==== Data listing ====

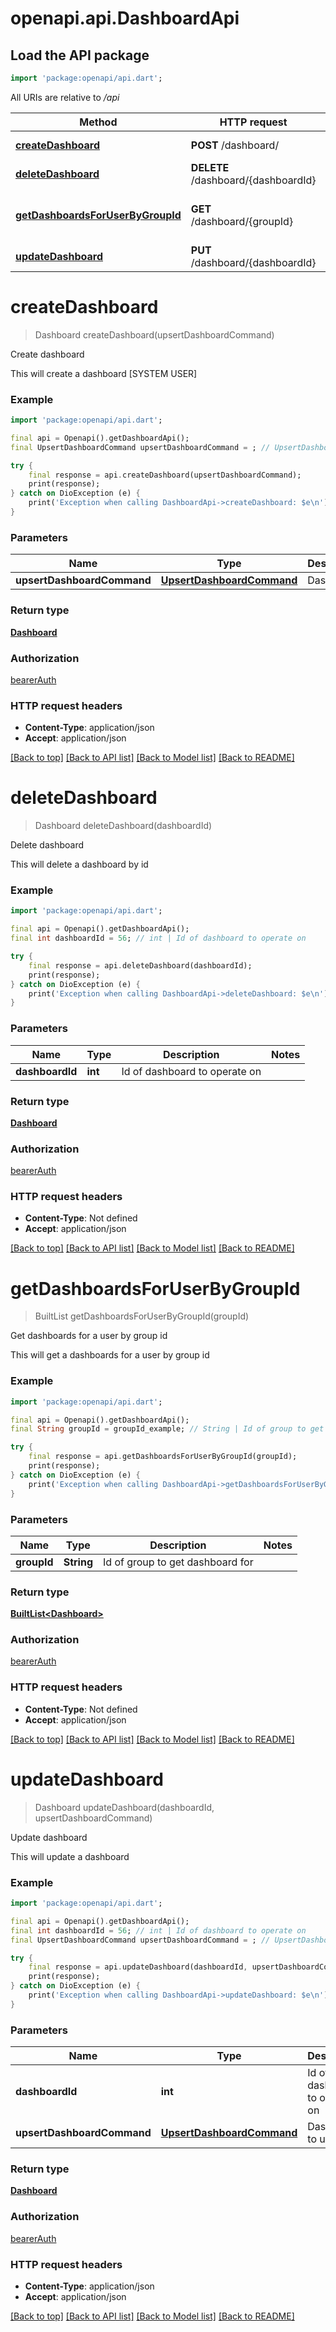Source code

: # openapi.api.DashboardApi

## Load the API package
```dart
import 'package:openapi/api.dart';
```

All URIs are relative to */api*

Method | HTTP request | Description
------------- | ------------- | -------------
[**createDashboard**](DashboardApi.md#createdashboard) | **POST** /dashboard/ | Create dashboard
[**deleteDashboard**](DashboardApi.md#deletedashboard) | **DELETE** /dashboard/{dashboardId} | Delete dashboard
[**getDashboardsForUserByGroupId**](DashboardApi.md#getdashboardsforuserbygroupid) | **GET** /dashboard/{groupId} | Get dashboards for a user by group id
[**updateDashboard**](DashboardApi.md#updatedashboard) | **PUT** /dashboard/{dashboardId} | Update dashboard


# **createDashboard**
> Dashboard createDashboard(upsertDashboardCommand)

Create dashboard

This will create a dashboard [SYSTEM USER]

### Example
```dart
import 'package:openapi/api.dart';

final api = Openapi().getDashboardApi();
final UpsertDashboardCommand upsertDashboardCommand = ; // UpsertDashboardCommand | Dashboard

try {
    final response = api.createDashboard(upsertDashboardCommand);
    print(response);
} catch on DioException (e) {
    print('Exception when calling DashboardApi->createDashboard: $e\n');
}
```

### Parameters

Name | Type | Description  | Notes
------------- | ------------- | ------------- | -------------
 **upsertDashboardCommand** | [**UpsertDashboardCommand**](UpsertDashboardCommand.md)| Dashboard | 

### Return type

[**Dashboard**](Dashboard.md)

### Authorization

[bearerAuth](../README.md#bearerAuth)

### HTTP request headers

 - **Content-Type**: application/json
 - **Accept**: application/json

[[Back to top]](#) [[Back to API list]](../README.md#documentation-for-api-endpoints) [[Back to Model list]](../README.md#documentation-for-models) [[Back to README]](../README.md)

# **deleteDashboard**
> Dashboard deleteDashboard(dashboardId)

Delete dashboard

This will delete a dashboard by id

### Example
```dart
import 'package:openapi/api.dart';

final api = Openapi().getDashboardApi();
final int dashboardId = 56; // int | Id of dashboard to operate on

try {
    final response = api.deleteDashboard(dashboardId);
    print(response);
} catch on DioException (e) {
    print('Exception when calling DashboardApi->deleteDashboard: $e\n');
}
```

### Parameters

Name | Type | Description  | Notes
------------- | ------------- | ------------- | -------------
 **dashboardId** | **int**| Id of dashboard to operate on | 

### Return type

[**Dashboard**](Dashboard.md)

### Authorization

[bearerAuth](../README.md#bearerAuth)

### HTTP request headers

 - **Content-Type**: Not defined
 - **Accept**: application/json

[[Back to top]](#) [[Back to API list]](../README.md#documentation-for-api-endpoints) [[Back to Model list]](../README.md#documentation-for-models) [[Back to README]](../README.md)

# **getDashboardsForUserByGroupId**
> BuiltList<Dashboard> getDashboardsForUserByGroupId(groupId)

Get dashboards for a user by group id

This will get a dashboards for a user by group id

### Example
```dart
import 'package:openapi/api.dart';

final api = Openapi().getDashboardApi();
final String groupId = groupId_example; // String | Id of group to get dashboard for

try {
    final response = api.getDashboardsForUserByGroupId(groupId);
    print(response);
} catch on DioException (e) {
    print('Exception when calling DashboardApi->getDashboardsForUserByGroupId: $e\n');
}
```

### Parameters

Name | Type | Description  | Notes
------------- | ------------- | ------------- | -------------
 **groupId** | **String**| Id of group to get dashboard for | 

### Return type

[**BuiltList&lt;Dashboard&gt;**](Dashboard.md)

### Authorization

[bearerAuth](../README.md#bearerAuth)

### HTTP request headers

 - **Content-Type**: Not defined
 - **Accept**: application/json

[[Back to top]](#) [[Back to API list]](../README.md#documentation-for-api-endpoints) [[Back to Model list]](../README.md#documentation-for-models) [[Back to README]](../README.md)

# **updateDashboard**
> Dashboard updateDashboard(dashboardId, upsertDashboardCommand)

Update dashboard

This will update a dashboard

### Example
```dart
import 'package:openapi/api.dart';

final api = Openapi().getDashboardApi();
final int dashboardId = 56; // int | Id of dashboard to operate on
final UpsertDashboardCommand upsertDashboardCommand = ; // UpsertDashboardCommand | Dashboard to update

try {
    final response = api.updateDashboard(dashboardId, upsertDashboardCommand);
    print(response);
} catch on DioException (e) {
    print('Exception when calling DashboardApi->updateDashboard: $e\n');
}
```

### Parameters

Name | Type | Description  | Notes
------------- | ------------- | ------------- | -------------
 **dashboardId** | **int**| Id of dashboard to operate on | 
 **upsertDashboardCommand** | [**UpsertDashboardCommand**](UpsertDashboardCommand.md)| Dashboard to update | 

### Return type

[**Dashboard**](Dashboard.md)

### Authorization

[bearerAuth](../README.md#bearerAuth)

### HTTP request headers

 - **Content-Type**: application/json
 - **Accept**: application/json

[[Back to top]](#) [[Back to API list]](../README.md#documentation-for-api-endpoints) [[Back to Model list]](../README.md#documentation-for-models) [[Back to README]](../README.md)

====

■ Instructions to follow ■
Retype all the data exactly, please, without pictures.

■ Solution below ■
Source code

: # openapi.api.DashboardApi

## Load the API package
```dart
import 'package:openapi/api.dart';
```

All URIs are relative to */api*

Method | HTTP request | Description
------------- | ------------- | -------------
[**createDashboard**](DashboardApi.md#createdashboard) | **POST** /dashboard/ | Create dashboard
[**deleteDashboard**](DashboardApi.md#deletedashboard) | **DELETE** /dashboard/{dashboardId} | Delete dashboard
[**getDashboardsForUserByGroupId**](DashboardApi.md#getdashboardsforuserbygroupid) | **GET** /dashboard/{groupId} | Get dashboards for a user by group id
[**updateDashboard**](DashboardApi.md#updatedashboard) | **PUT** /dashboard/{dashboardId} | Update dashboard


# **createDashboard**
> Dashboard createDashboard(upsertDashboardCommand)

Create dashboard

This will create a dashboard [SYSTEM USER]

### Example
```dart
import 'package:openapi/api.dart';

final api = Openapi().getDashboardApi();
final UpsertDashboardCommand upsertDashboardCommand = ; // UpsertDashboardCommand | Dashboard

try {
    final response = api.createDashboard(upsertDashboardCommand);
    print(response);
} catch on DioException (e) {
    print('Exception when calling DashboardApi->createDashboard: $e\n');
}
```

### Parameters

Name | Type | Description  | Notes
------------- | ------------- | ------------- | -------------
 **upsertDashboardCommand** | [**UpsertDashboardCommand**](UpsertDashboardCommand.md)| Dashboard | 

### Return type

[**Dashboard**](Dashboard.md)

### Authorization

[bearerAuth](../README.md#bearerAuth)

### HTTP request headers

 - **Content-Type**: application/json
 - **Accept**: application/json

[[Back to top]](#) [[Back to API list]](../README.md#documentation-for-api-endpoints) [[Back to Model list]](../README.md#documentation-for-models) [[Back to README]](../README.md)

# **deleteDashboard**
> Dashboard deleteDashboard(dashboardId)

Delete dashboard

This will delete a dashboard by id

### Example
```dart
import 'package:openapi/api.dart';

final api = Openapi().getDashboardApi();
final int dashboardId = 56; // int | Id of dashboard to operate on

try {
    final response = api.deleteDashboard(dashboardId);
    print(response);
} catch on DioException (e) {
    print('Exception when calling DashboardApi->deleteDashboard: $e\n');
}
```

### Parameters

Name | Type | Description  | Notes
------------- | ------------- | ------------- | -------------
 **dashboardId** | **int**| Id of dashboard to operate on | 

### Return type

[**Dashboard**](Dashboard.md)

### Authorization

[bearerAuth](../README.md#bearerAuth)

### HTTP request headers

 - **Content-Type**: Not defined
 - **Accept**: application/json

[[Back to top]](#) [[Back to API list]](../README.md#documentation-for-api-endpoints) [[Back to Model list]](../README.md#documentation-for-models) [[Back to README]](../README.md)

# **getDashboardsForUserByGroupId**
> BuiltList<Dashboard> getDashboardsForUserByGroupId(groupId)

Get dashboards for a user by group id

This will get a dashboards for a user by group id

### Example
```dart
import 'package:openapi/api.dart';

final api = Openapi().getDashboardApi();
final String groupId = groupId_example; // String | Id of group to get dashboard for

try {
    final response = api.getDashboardsForUserByGroupId(groupId);
    print(response);
} catch on DioException (e) {
    print('Exception when calling DashboardApi->getDashboardsForUserByGroupId: $e\n');
}
```

### Parameters

Name | Type | Description  | Notes
------------- | ------------- | ------------- | -------------
 **groupId** | **String**| Id of group to get dashboard for | 

### Return type

[**BuiltList&lt;Dashboard&gt;**](Dashboard.md)

### Authorization

[bearerAuth](../README.md#bearerAuth)

### HTTP request headers

 - **Content-Type**: Not defined
 - **Accept**: application/json

[[Back to top]](#) [[Back to API list]](../README.md#documentation-for-api-endpoints) [[Back to Model list]](../README.md#documentation-for-models) [[Back to README]](../README.md)

# **updateDashboard**
> Dashboard updateDashboard(dashboardId, upsertDashboardCommand)

Update dashboard

This will update a dashboard

### Example
```dart
import 'package:openapi/api.dart';

final api = Openapi().getDashboardApi();
final int dashboardId = 56; // int | Id of dashboard to operate on
final UpsertDashboardCommand upsertDashboardCommand = ; // UpsertDashboardCommand | Dashboard to update

try {
    final response = api.updateDashboard(dashboardId, upsertDashboardCommand);
    print(response);
} catch on DioException (e) {
    print('Exception when calling DashboardApi->updateDashboard: $e\n');
}
```

### Parameters

Name | Type | Description  | Notes
------------- | ------------- | ------------- | -------------
 **dashboardId** | **int**| Id of dashboard to operate on | 
 **upsertDashboardCommand** | [**UpsertDashboardCommand**](UpsertDashboardCommand.md)| Dashboard to update | 

### Return type

[**Dashboard**](Dashboard.md)

### Authorization

[bearerAuth](../README.md#bearerAuth)

### HTTP request headers

 - **Content-Type**: application/json
 - **Accept**: application/json

[[Back to top]](#) [[Back to API list]](../README.md#documentation-for-api-endpoints) [[Back to Model list]](../README.md#documentation-for-models) [[Back to README]](../README.md)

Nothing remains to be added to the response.